Talbot returned to the WNBL with Melbourne last season, averaging a career-high 12.5 points, 4.4 rebounds, 2.7 assists while steering the Boomers into the semi finals. She was one of the league's most coveted free agents.

A versatile 188cm off-guard/small forward, she is the second of only three Lightning players to win the Betty Watson Rookie of the Year award, after Kamala Lamshed in 2001-02 and before Alex Ciabattoni in 2015-16. (Talbot and Ciabattoni played together as juniors at Forestville Eagles.)

After three years with Lightning, Talbot joined nemesis Canberra Capitals for two years, then played in Poland at Gorzow Wielkopolski alongside Lightning's 2018 MVP and 2019 co-captain Nicole Seekamp.

For the past two years, she also has been a key player for the WNBA's Phoenix Mercury after being selected at 33 as a 19-year-old in the pro league's 2014 draft.

She became the 11th rookie in Mercury franchise history to record at least 20 starts (started in 24 games) and played in all 34 games of her rookie season.

Talbot also started in all four playoff games she appeared in during the 2018 WNBA playoffs, averaging career bests in scoring (6.3 points her game), rebounds (5.3) and assists (2.8) before missing the final three playoff matches with a concussion.
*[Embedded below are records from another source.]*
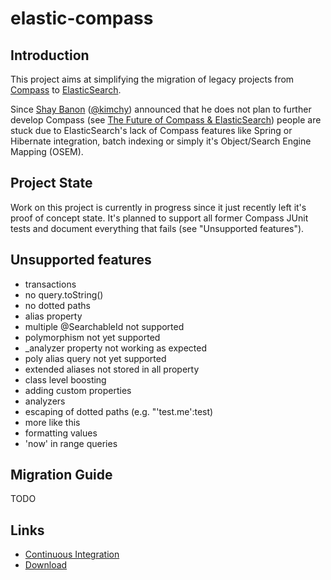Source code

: elastic-compass
===============

Introduction
------------

This project aims at simplifying the migration of legacy projects from 
[Compass](http://www.compass-project.org/) to [ElasticSearch](http://www.elasticsearch.org/).

Since [Shay Banon](http://www.kimchy.org/) ([@kimchy](https://twitter.com/#!/kimchy))
announced that he does not plan to further develop Compass
(see [The Future of Compass & ElasticSearch](http://www.kimchy.org/the_future_of_compass/))
people are stuck due to ElasticSearch's lack of Compass features like Spring or Hibernate
integration, batch indexing or simply it's Object/Search Engine Mapping (OSEM).

Project State
-------------

Work on this project is currently in progress since it just recently left it's proof of 
concept state. It's planned to support all former Compass JUnit tests and document 
everything that fails (see "Unsupported features").

Unsupported features
--------------------

- transactions
- no query.toString()
- no dotted paths
- alias property
- multiple @SearchableId not supported
- polymorphism not yet supported
- _analyzer property not working as expected
- poly alias query not yet supported
- extended aliases not stored in all property
- class level boosting
- adding custom properties
- analyzers
- escaping of dotted paths (e.g. "'test.me':test)
- more like this
- formatting values
- 'now' in range queries

Migration Guide
---------------

TODO

Links
-----

- [Continuous Integration](https://oss.molindo.at/project.html?projectId=project11)
- [Download](https://oss.sonatype.org/index.html#nexus-search;quick~elastic-compass)
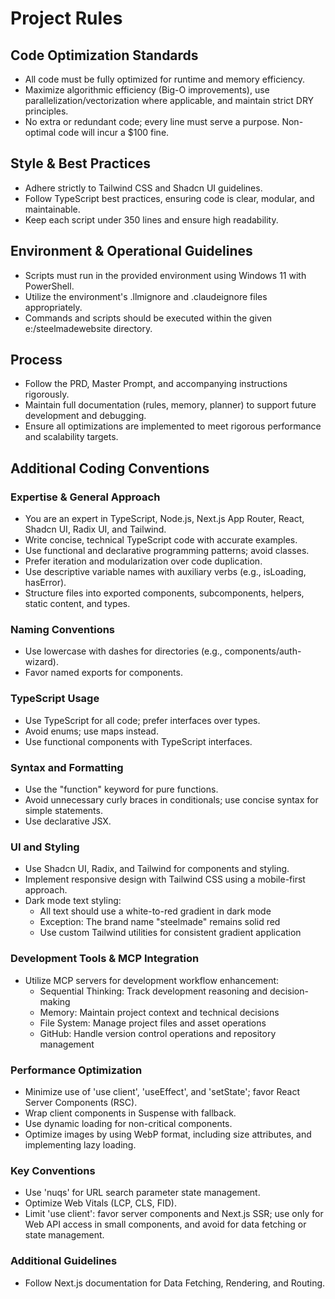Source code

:  # Project Rules

## Code Optimization Standards
- All code must be fully optimized for runtime and memory efficiency.
- Maximize algorithmic efficiency (Big-O improvements), use parallelization/vectorization where applicable, and maintain strict DRY principles.
- No extra or redundant code; every line must serve a purpose. Non-optimal code will incur a $100 fine.

## Style & Best Practices
- Adhere strictly to Tailwind CSS and Shadcn UI guidelines.
- Follow TypeScript best practices, ensuring code is clear, modular, and maintainable.
- Keep each script under 350 lines and ensure high readability.

## Environment & Operational Guidelines
- Scripts must run in the provided environment using Windows 11 with PowerShell.
- Utilize the environment's .llmignore and .claudeignore files appropriately.
- Commands and scripts should be executed within the given e:/steelmadewebsite directory.

## Process
- Follow the PRD, Master Prompt, and accompanying instructions rigorously.
- Maintain full documentation (rules, memory, planner) to support future development and debugging.
- Ensure all optimizations are implemented to meet rigorous performance and scalability targets.

## Additional Coding Conventions

### Expertise & General Approach
- You are an expert in TypeScript, Node.js, Next.js App Router, React, Shadcn UI, Radix UI, and Tailwind.
- Write concise, technical TypeScript code with accurate examples.
- Use functional and declarative programming patterns; avoid classes.
- Prefer iteration and modularization over code duplication.
- Use descriptive variable names with auxiliary verbs (e.g., isLoading, hasError).
- Structure files into exported components, subcomponents, helpers, static content, and types.

### Naming Conventions
- Use lowercase with dashes for directories (e.g., components/auth-wizard).
- Favor named exports for components.

### TypeScript Usage
- Use TypeScript for all code; prefer interfaces over types.
- Avoid enums; use maps instead.
- Use functional components with TypeScript interfaces.

### Syntax and Formatting
- Use the "function" keyword for pure functions.
- Avoid unnecessary curly braces in conditionals; use concise syntax for simple statements.
- Use declarative JSX.

### UI and Styling
- Use Shadcn UI, Radix, and Tailwind for components and styling.
- Implement responsive design with Tailwind CSS using a mobile-first approach.
- Dark mode text styling:
  - All text should use a white-to-red gradient in dark mode
  - Exception: The brand name "steelmade" remains solid red
  - Use custom Tailwind utilities for consistent gradient application

### Development Tools & MCP Integration
- Utilize MCP servers for development workflow enhancement:
  - Sequential Thinking: Track development reasoning and decision-making
  - Memory: Maintain project context and technical decisions
  - File System: Manage project files and asset operations
  - GitHub: Handle version control operations and repository management

### Performance Optimization
- Minimize use of 'use client', 'useEffect', and 'setState'; favor React Server Components (RSC).
- Wrap client components in Suspense with fallback.
- Use dynamic loading for non-critical components.
- Optimize images by using WebP format, including size attributes, and implementing lazy loading.

### Key Conventions
- Use 'nuqs' for URL search parameter state management.
- Optimize Web Vitals (LCP, CLS, FID).
- Limit 'use client': favor server components and Next.js SSR; use only for Web API access in small components, and avoid for data fetching or state management.

### Additional Guidelines
- Follow Next.js documentation for Data Fetching, Rendering, and Routing.
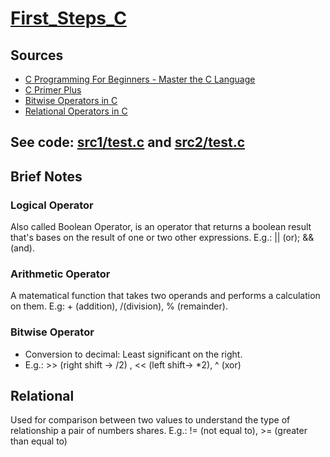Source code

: # [First_Steps_C](https://github.com/asofcs/First_Steps_C/tree/main)
## Sources
- [C Programming For Beginners - Master the C Language](https://www.udemy.com/course/c-programming-for-beginners-/)
- [C Primer Plus](https://www.oreilly.com/library/view/c-primer-plus/9780133432398/)
- [Bitwise Operators in C](https://www.geeksforgeeks.org/bitwise-operators-in-c-cpp/)
- [Relational Operators in C](https://www.geeksforgeeks.org/relational-operators-in-c/)
## See code: [src1/test.c](https://github.com/asofcs/First_Steps_C/blob/b3-operators/src1/test.c) and [src2/test.c](https://github.com/asofcs/First_Steps_C/blob/b3-operators/src2/test.c)
## Brief Notes
### Logical Operator
Also called Boolean Operator, is an operator that returns a boolean result that's bases on the result of one or two other expressions. E.g.: || (or); && (and).
### Arithmetic Operator
A matematical function that takes two operands and performs a calculation on them. E.g: + (addition), /(division), % (remainder).
### Bitwise Operator
- Conversion to decimal: Least significant on the right.
- E.g.: >> (right shift -> /2) , << (left shift-> *2), ^ (xor)

## Relational 
Used for comparison between two values to understand the type of relationship a pair of numbers shares. E.g.: != (not equal to), >= (greater than equal to)
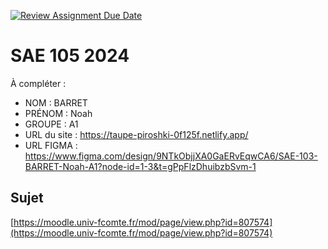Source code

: [![Review Assignment Due Date](https://classroom.github.com/assets/deadline-readme-button-22041afd0340ce965d47ae6ef1cefeee28c7c493a6346c4f15d667ab976d596c.svg)](https://classroom.github.com/a/DNce7fkr)
# SAE 105 2024

À compléter :

- NOM : BARRET
- PRÉNOM : Noah
- GROUPE : A1
- URL du site : https://taupe-piroshki-0f125f.netlify.app/
- URL FIGMA : https://www.figma.com/design/9NTkObjjXA0GaERvEqwCA6/SAE-103-BARRET-Noah-A1?node-id=1-3&t=gPpFlzDhuibzbSvm-1

## Sujet

[https://moodle.univ-fcomte.fr/mod/page/view.php?id=807574](https://moodle.univ-fcomte.fr/mod/page/view.php?id=807574)
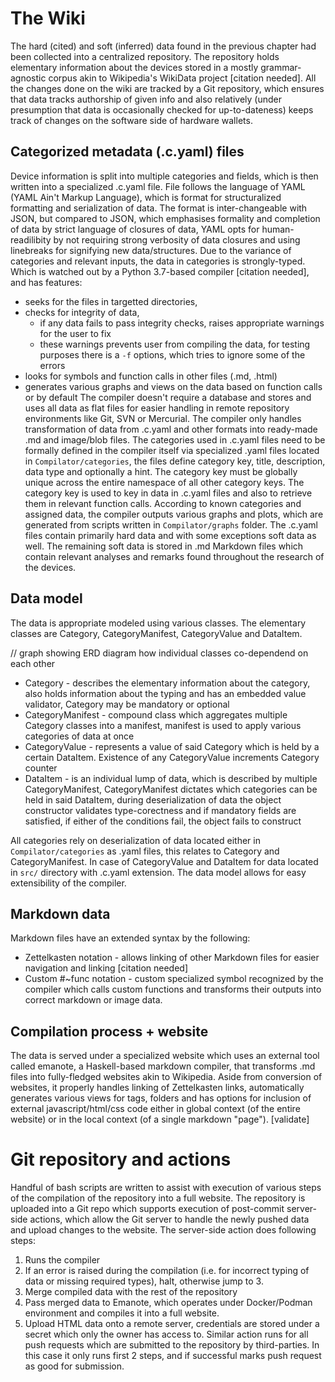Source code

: # The Wiki

The hard (cited) and soft (inferred) data found in the previous chapter had been collected into a centralized repository. The repository holds elementary information about the devices stored in a mostly grammar-agnostic corpus akin to Wikipedia's WikiData project [citation needed].
All the changes done on the wiki are tracked by a Git repository, which ensures that data tracks authorship of given info and also relatively (under presumption that data is occasionally checked for up-to-dateness) keeps track of changes on the software side of hardware wallets. 

## Categorized metadata (.c.yaml) files

Device information is split into multiple categories and fields, which is then written into a specialized .c.yaml file. File follows the language of YAML (YAML Ain't Markup Language), which is format for structuralized formatting and serialization of data. The format is inter-changeable with JSON, but compared to JSON, which emphasises formality and completion of data by strict language of closures of data, YAML opts for human-readilibity by not requiring strong verbosity of data closures and using linebreaks for signifying new data/structures.
Due to the variance of categories and relevant inputs, the data in categories is strongly-typed. Which is watched out by a Python 3.7-based compiler [citation needed], and has features: 
- seeks for the files in targetted directories,
- checks for integrity of data, 
    - if any data fails to pass integrity checks, raises appropriate warnings for the user to fix
    - these warnings prevents user from compiling the data, for testing purposes there is a `-f` options, which tries to ignore some of the errors
- looks for symbols and function calls in other files (.md, .html)
- generates various graphs and views on the data based on function calls or by default
The compiler doesn't require a database and stores and uses all data as flat files for easier handling in remote repository environments like Git, SVN or Mercurial. The compiler only handles transformation of data from .c.yaml and other formats into ready-made .md and image/blob files.
The categories used in .c.yaml files need to be formally defined in the compiler itself via specialized .yaml files located in `Compilator/categories`, the files define category key, title, description, data type and optionally a hint. The category key must be globally unique across the entire namespace of all other category keys. The category key is used to key in data in .c.yaml files and also to retrieve them in relevant function calls.
According to known categories and assigned data, the compiler outputs various graphs and plots, which are generated from scripts written in `Compilator/graphs` folder.
The .c.yaml files contain primarily hard data and with some exceptions soft data as well. The remaining soft data is stored in .md Markdown files which contain relevant analyses and remarks found throughout the research of the devices.

## Data model

The data is appropriate modeled using various classes. The elementary classes are Category, CategoryManifest, CategoryValue and DataItem.

// graph showing ERD diagram how individual classes co-dependend on each other

* Category - describes the elementary information about the category, also holds information about the typing and has an embedded value validator, Category may be mandatory or optional
* CategoryManifest - compound class which aggregates multiple Category classes into a manifest, manifest is used to apply various categories of data at once
* CategoryValue - represents a value of said Category which is held by a certain DataItem. Existence of any CategoryValue increments Category counter
* DataItem - is an individual lump of data, which is described by multiple CategoryManifest, CategoryManifest dictates which categories can be held in said DataItem, during deserialization of data the object constructor validates type-corectness and if mandatory fields are satisfied, if either of the conditions fail, the object fails to construct

All categories rely on deserialization of data located either in `Compilator/categories` as .yaml files, this relates to Category and CategoryManifest. In case of CategoryValue and DataItem for data located in `src/` directory with .c.yaml extension. The data model allows for easy extensibility of the compiler.

## Markdown data

Markdown files have an extended syntax by the following:
- Zettelkasten notation - allows linking of other Markdown files for easier navigation and linking [citation needed]
- Custom #~func notation - custom specialized symbol recognized by the compiler which calls custom functions and transforms their outputs into correct markdown or image data.

## Compilation process + website

The data is served under a specialized website which uses an external tool called emanote, a Haskell-based markdown compiler, that transforms .md files into fully-fledged websites akin to Wikipedia. Aside from conversion of websites, it properly handles linking of Zettelkasten links, automatically generates various views for tags, folders and has options for inclusion of external javascript/html/css code either in global context (of the entire website) or in the local context (of a single markdown "page"). [validate]

# Git repository and actions

Handful of bash scripts are written to assist with execution of various steps of the compilation of the repository into a full website. The repository is uploaded into a Git repo which supports execution of post-commit server-side actions, which allow the Git server to handle the newly pushed data and upload changes to the website.
The server-side action does following steps:
1. Runs the compiler
2. If an error is raised during the compilation (i.e. for incorrect typing of data or missing required types), halt, otherwise jump to 3.
3. Merge compiled data with the rest of the repository
4. Pass merged data to Emanote, which operates under Docker/Podman environment and compiles it into a full website.
5. Upload HTML data onto a remote server, credentials are stored under a secret which only the owner has access to.
Similar action runs for all push requests which are submitted to the repository by third-parties. In this case it only runs first 2 steps, and if successful marks push request as good for submission.
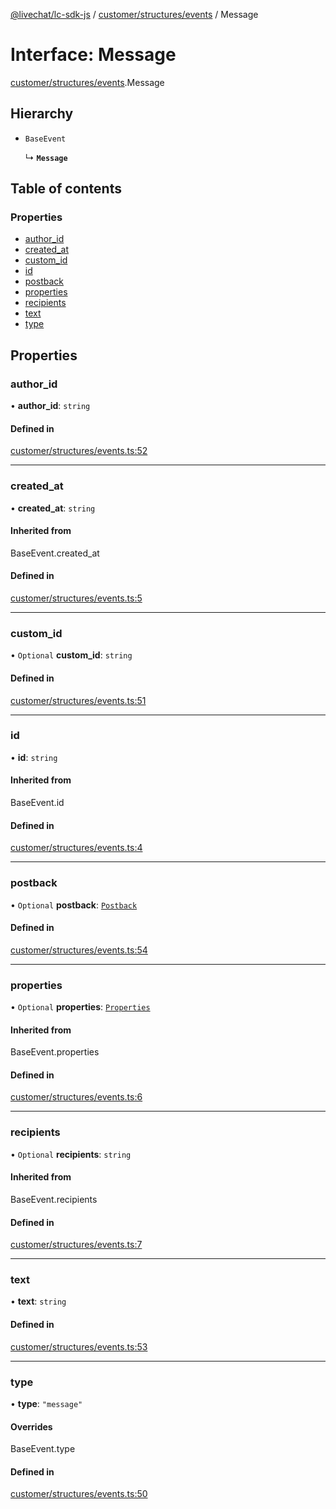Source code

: [@livechat/lc-sdk-js](../README.md) / [customer/structures/events](../modules/customer_structures_events.md) / Message

# Interface: Message

[customer/structures/events](../modules/customer_structures_events.md).Message

## Hierarchy

- `BaseEvent`

  ↳ **`Message`**

## Table of contents

### Properties

- [author\_id](customer_structures_events.Message.md#author_id)
- [created\_at](customer_structures_events.Message.md#created_at)
- [custom\_id](customer_structures_events.Message.md#custom_id)
- [id](customer_structures_events.Message.md#id)
- [postback](customer_structures_events.Message.md#postback)
- [properties](customer_structures_events.Message.md#properties)
- [recipients](customer_structures_events.Message.md#recipients)
- [text](customer_structures_events.Message.md#text)
- [type](customer_structures_events.Message.md#type)

## Properties

### author\_id

• **author\_id**: `string`

#### Defined in

[customer/structures/events.ts:52](https://github.com/livechat/lc-sdk-js/blob/25e113d/src/customer/structures/events.ts#L52)

___

### created\_at

• **created\_at**: `string`

#### Inherited from

BaseEvent.created\_at

#### Defined in

[customer/structures/events.ts:5](https://github.com/livechat/lc-sdk-js/blob/25e113d/src/customer/structures/events.ts#L5)

___

### custom\_id

• `Optional` **custom\_id**: `string`

#### Defined in

[customer/structures/events.ts:51](https://github.com/livechat/lc-sdk-js/blob/25e113d/src/customer/structures/events.ts#L51)

___

### id

• **id**: `string`

#### Inherited from

BaseEvent.id

#### Defined in

[customer/structures/events.ts:4](https://github.com/livechat/lc-sdk-js/blob/25e113d/src/customer/structures/events.ts#L4)

___

### postback

• `Optional` **postback**: [`Postback`](customer_structures_events.Postback.md)

#### Defined in

[customer/structures/events.ts:54](https://github.com/livechat/lc-sdk-js/blob/25e113d/src/customer/structures/events.ts#L54)

___

### properties

• `Optional` **properties**: [`Properties`](customer_structures_structures.Properties.md)

#### Inherited from

BaseEvent.properties

#### Defined in

[customer/structures/events.ts:6](https://github.com/livechat/lc-sdk-js/blob/25e113d/src/customer/structures/events.ts#L6)

___

### recipients

• `Optional` **recipients**: `string`

#### Inherited from

BaseEvent.recipients

#### Defined in

[customer/structures/events.ts:7](https://github.com/livechat/lc-sdk-js/blob/25e113d/src/customer/structures/events.ts#L7)

___

### text

• **text**: `string`

#### Defined in

[customer/structures/events.ts:53](https://github.com/livechat/lc-sdk-js/blob/25e113d/src/customer/structures/events.ts#L53)

___

### type

• **type**: ``"message"``

#### Overrides

BaseEvent.type

#### Defined in

[customer/structures/events.ts:50](https://github.com/livechat/lc-sdk-js/blob/25e113d/src/customer/structures/events.ts#L50)
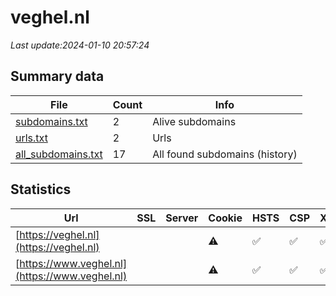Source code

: # veghel.nl
*Last update:2024-01-10 20:57:24*
## Summary data
| File       | Count | Info |
|------------|-------|------|
|[subdomains.txt](/data/veghel/subdomains.txt)|2|Alive subdomains|
|[urls.txt](/data/veghel/urls.txt)|2|Urls|
|[all_subdomains.txt](/data/veghel/all_subdomains.txt)|17|All found subdomains (history)|
## Statistics
| Url | SSL | Server | Cookie | HSTS | CSP | XFO | XXP | RP | Tech |
|------------|-------|------|------|------|------|------|------|------|------|
|[https://veghel.nl](https://veghel.nl)| | |:warning: |:white_check_mark: |:white_check_mark: |:white_check_mark: |:white_check_mark: |HSTS|
|[https://www.veghel.nl](https://www.veghel.nl)| | |:warning: |:white_check_mark: |:white_check_mark: |:white_check_mark: |:white_check_mark: |HSTS|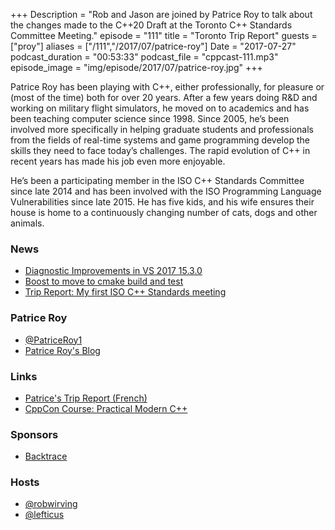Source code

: +++
Description = "Rob and Jason are joined by Patrice Roy to talk about the changes made to the C++20 Draft at the Toronto C++ Standards Committee Meeting."
episode = "111"
title = "Toronto Trip Report"
guests = ["proy"]
aliases = ["/111","/2017/07/patrice-roy"]
Date = "2017-07-27"
podcast_duration = "00:53:33"
podcast_file = "cppcast-111.mp3"
episode_image = "img/episode/2017/07/patrice-roy.jpg"
+++

Patrice Roy has been playing with C++, either professionally, for pleasure or (most of the time) both for over 20 years. After a few years doing R&D and working on military flight simulators, he moved on to academics and has been teaching computer science since 1998. Since 2005, he’s been involved more specifically in helping graduate students and professionals from the fields of real-time systems and game programming develop the skills they need to face today’s challenges. The rapid evolution of C++ in recent years has made his job even more enjoyable.

He’s been a participating member in the ISO C++ Standards Committee since late 2014 and has been involved with the ISO Programming Language Vulnerabilities since late 2015. He has five kids, and his wife ensures their house is home to a continuously changing number of cats, dogs and other animals.


### News ###

 - [Diagnostic Improvements in VS 2017 15.3.0](https://blogs.msdn.microsoft.com/vcblog/2017/07/21/diagnostic-improvements-in-vs2017-15-3-0/)
 - [Boost to move to cmake build and test](http://boost.2283326.n4.nabble.com/CMake-Announcement-from-Boost-Steering-Committee-tt4696934.html)
 - [Trip Report: My first ISO C++ Standards meeting](https://hatcat.com/?p=1)
 
### Patrice Roy ###

 - [@PatriceRoy1](https://twitter.com/PatriceRoy1)
 - [Patrice Roy's Blog](http://h-deb.clg.qc.ca/)

### Links ###

 - [Patrice's Trip Report (French)](http://h-deb.clg.qc.ca/Sujets/Orthogonal/wg21-2017-Toronto.html)
 - [CppCon Course: Practical Modern C++](https://cppcon.org/applied-modern-cpp/)

### Sponsors ###

- [Backtrace](https://www.backtrace.io/cppcast)

### Hosts ###

- [@robwirving](https://twitter.com/robwirving)
- [@lefticus](https://twitter.com/lefticus)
Born in Katherine in the Northern Territory – “I was only six months old before the family moved to Kadina. I’m from Kadina,” she says - Talbot is considering buying a house in Adelaide. She has Opals commitments next month before returning to Phoenix and the WNBA in May.

“I feel we have some great building blocks in place,” Lucas said.

ALREADY A LIGHTNING WINNER: Steph Talbot as the WNBL's 2012-13 Rookie of the Year.